Thursday Nov 17, 2022
KARACHI: Pakistan's total debt and liabilities have climbed by Rs12 trillion or 23.7% in the first quarter of the current fiscal year, with analysts saying a delay in loan tranche from the International Monetary Fund (IMF) and devaluation of the rupee pushed the numbers up significantly.
The debt and liabilities stood at Rs62.46 trillion in July-September FY2023, compared with Rs50.49 trillion in the same period of last fiscal year, the central bank data showed on Wednesday.
The country’s debt rose 24.7% to Rs59.37 trillion, while total liabilities increased 23% to Rs3.56 trillion.
Fahad Rauf, head of research at Ismail Iqbal Securities said the increase in the debt was mainly coming from external sources. "Mostly the IMF loan tranche of $1.2 billion and the impact of the rupee depreciation on overall external debt."
The government's domestic debt increased by 18.7% to Rs31.40 trillion. The foreign debt stood at Rs17.99 trillion in July-September FY2023, 30.2% up from a year earlier, according to the figures from the State Bank of Pakistan (SBP).

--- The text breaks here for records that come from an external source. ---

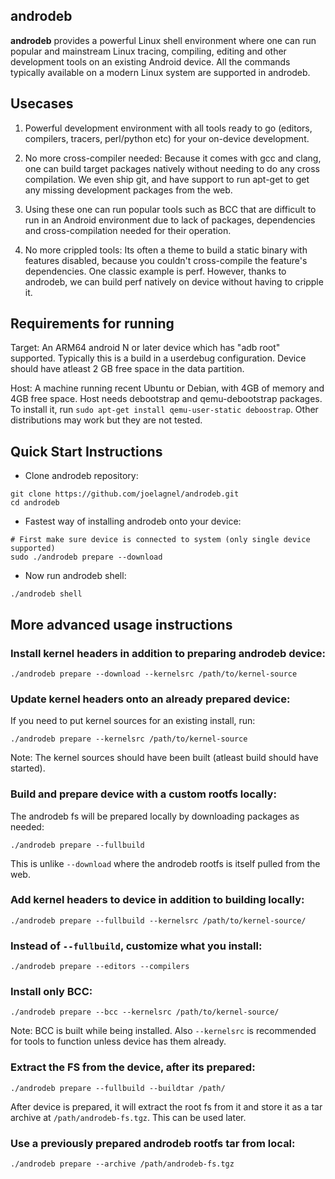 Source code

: androdeb
--------

**androdeb** provides a powerful Linux shell environment where one can
run popular and mainstream Linux tracing, compiling, editing and other
development tools on an existing Android device. All the commands typically
available on a modern Linux system are supported in androdeb.

Usecases
--------
1. Powerful development environment with all tools ready to go (editors,
compilers, tracers, perl/python etc) for your on-device development.

2. No more cross-compiler needed: Because it comes with gcc and clang, one can
build target packages natively without needing to do any cross compilation. We even
ship git, and have support to run apt-get to get any missing development packages
from the web.

3. Using these one can run popular tools such as BCC that are difficult to run
in an Android environment due to lack of packages, dependencies and cross-compilation
needed for their operation.

4. No more crippled tools: Its often a theme to build a static binary with
features disabled, because you couldn't cross-compile the feature's dependencies. One
classic example is perf. However, thanks to androdeb, we can build perf natively
on device without having to cripple it.

Requirements for running
------------------------
Target:
An ARM64 android N or later device which has "adb root" supported. Typically
this is a build in a userdebug configuration. Device should have atleast 2 GB
free space in the data partition.

Host:
A machine running recent Ubuntu or Debian, with 4GB of memory and 4GB free space.
Host needs debootstrap and qemu-debootstrap packages.
To install it, run `sudo apt-get install qemu-user-static deboostrap`.
Other distributions may work but they are not tested.

Quick Start Instructions
------------------------
* Clone androdeb repository:
```
git clone https://github.com/joelagnel/androdeb.git
cd androdeb
```

* Fastest way of installing androdeb onto your device:
```
# First make sure device is connected to system (only single device supported)
sudo ./androdeb prepare --download
```

* Now run androdeb shell:
```
./androdeb shell
```
More advanced usage instructions
--------------------------------
### Install kernel headers in addition to preparing androdeb device:
```
./androdeb prepare --download --kernelsrc /path/to/kernel-source
```

### Update kernel headers onto an already prepared device:

If you need to put kernel sources for an existing install, run:
```
./androdeb prepare --kernelsrc /path/to/kernel-source
```
Note: The kernel sources should have been built (atleast build should have started).

### Build and prepare device with a custom rootfs locally:

The androdeb fs will be prepared locally by downloading packages as needed:
```
./androdeb prepare --fullbuild
```
This is unlike `--download` where the androdeb rootfs is itself pulled from the web.

### Add kernel headers to device in addition to building locally:
```
./androdeb prepare --fullbuild --kernelsrc /path/to/kernel-source/
```

### Instead of `--fullbuild`, customize what you install:
```
./androdeb prepare --editors --compilers
```

### Install only BCC:
```
./androdeb prepare --bcc --kernelsrc /path/to/kernel-source/
```
Note: BCC is built while being installed. Also `--kernelsrc` is
recommended for tools to function unless device has them
already.

### Extract the FS from the device, after its prepared:
```
./androdeb prepare --fullbuild --buildtar /path/
```
After device is prepared, it will extract the root fs from it
and store it as a tar archive at `/path/androdeb-fs.tgz`. This
can be used later.

### Use a previously prepared androdeb rootfs tar from local:
```
./androdeb prepare --archive /path/androdeb-fs.tgz
```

Total external debt and liabilities jumped 33.4% to Rs28.94 trillion.
“Managing debt obligations is one of the biggest challenges facing the government,” said Mustafa Mustansir, head of research at Taurus Securities.
He said debt servicing was one of the reasons for the rise in the country’s debt, including the rising fiscal and external obligations. “The rupee depreciation affects external borrowing costs. Similarly, local borrowing costs rise when the policy rate increases.”

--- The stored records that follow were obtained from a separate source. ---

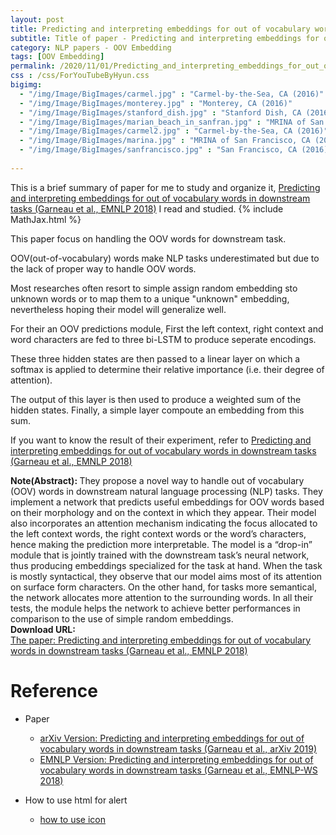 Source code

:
 ```yaml
---
layout: post
title: Predicting and interpreting embeddings for out of vocabulary words in downstream tasks
subtitle: Title of paper - Predicting and interpreting embeddings for out of vocabulary words in downstream tasks
category: NLP papers - OOV Embedding
tags: [OOV Embedding]
permalink: /2020/11/01/Predicting_and_interpreting_embeddings_for_out_of_vocabulary_words_in_downstream_tasks/
css : /css/ForYouTubeByHyun.css
bigimg: 
  - "/img/Image/BigImages/carmel.jpg" : "Carmel-by-the-Sea, CA (2016)"
  - "/img/Image/BigImages/monterey.jpg" : "Monterey, CA (2016)"
  - "/img/Image/BigImages/stanford_dish.jpg" : "Stanford Dish, CA (2016)"
  - "/img/Image/BigImages/marian_beach_in_sanfran.jpg" : "MRINA of San Francisco, CA (2016)"
  - "/img/Image/BigImages/carmel2.jpg" : "Carmel-by-the-Sea, CA (2016)"
  - "/img/Image/BigImages/marina.jpg" : "MRINA of San Francisco, CA (2016)"
  - "/img/Image/BigImages/sanfrancisco.jpg" : "San Francisco, CA (2016)"
  
---
```


This is a brief summary of paper for me to study and organize it, [Predicting and interpreting embeddings for out of vocabulary words in downstream tasks (Garneau et al., EMNLP 2018)](https://www.aclweb.org/anthology/W18-5439/) I read and studied. 
{% include MathJax.html %}

This paper focus on handling the OOV words for downstream task. 

OOV(out-of-vocabulary) words make NLP tasks underestimated but due to the lack of proper way to handle OOV words. 

Most researches often resort to simple assign random embedding sto unknown words or to map them to a unique "unknown" embedding, nevertheless hoping their model will generalize well.

For their an OOV predictions module, First the left context, right context and word characters are fed to three bi-LSTM to produce seperate encodings. 

These three hidden states are then passed to a linear layer on which a softmax is applied to determine their relative importance (i.e. their degree of attention). 

The output of this layer is then used to produce a weighted sum of the hidden states. Finally, a simple layer compoute an embedding from this sum.

If you want to know the result of their experiment, refer to [Predicting and interpreting embeddings for out of vocabulary words in downstream tasks (Garneau et al., EMNLP 2018)](https://www.aclweb.org/anthology/W18-5439/)

<div class="alert alert-info" role="alert"><i class="fa fa-info-circle"></i> <b>Note(Abstract): </b>
They propose a novel way to handle out of vocabulary (OOV) words in downstream natural language processing (NLP) tasks. They implement a network that predicts useful embeddings for OOV words based on their morphology and on the context in which they appear. Their model also incorporates an attention mechanism indicating the focus allocated to the left context words, the right context words or the word’s characters, hence making the prediction more interpretable. The model is a “drop-in” module that is jointly trained with the downstream task’s neural network, thus producing embeddings specialized for the task at hand. When the task is mostly syntactical, they observe that our model aims most of its attention on surface form characters. On the other hand, for tasks more semantical, the network allocates more attention to the surrounding words. In all their tests, the module helps the network to achieve better performances in comparison to the use of simple random embeddings.
</div>
    
<div class="alert alert-success" role="alert"><i class="fa fa-paperclip fa-lg"></i> <b>Download URL: </b><br>
  <a href="https://www.aclweb.org/anthology/W18-5439/">The paper: Predicting and interpreting embeddings for out of vocabulary words in downstream tasks (Garneau et al., EMNLP 2018)</a>
</div>

# Reference 

- Paper 
  - [arXiv Version: Predicting and interpreting embeddings for out of vocabulary words in downstream tasks (Garneau et al., arXiv 2019)](https://arxiv.org/abs/1903.00724)
  - [EMNLP Version: Predicting and interpreting embeddings for out of vocabulary words in downstream tasks  (Garneau et al., EMNLP-WS 2018)](https://www.aclweb.org/anthology/W18-5439/)
  
- How to use html for alert
  - [how to use icon](http://idratherbewriting.com/documentation-theme-jekyll/mydoc_icons.html)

The State Bank of Pakistan's (SBP) data also showed that public debt fell to Rs49.4 trillion at the end of September from Rs49.5 trillion a month ago. The debt rose by Rs9.1 trillion or 22.7% year-on-year in September.
Pakistan’s five-year credit default swap (CDS), the cost of insuring exposure to the country’s sovereign debt, surged to 7,550 basis points (bps) on Tuesday, up 1,929 bps from Monday’s close, according to data from Arif Habib Limited.
During the current week, the government's CDS level remained high on investors' concerns that the country might not fulfil its commitment to repay creditors $1 billion because the Sukuk is set to mature on December 5, 2022.
“Pakistan will likely make payment on maturity as it is in the IMF programme,” according to an analyst.
However, there are concerns about the conclusion of the ninth review of the IMF’s bailout package.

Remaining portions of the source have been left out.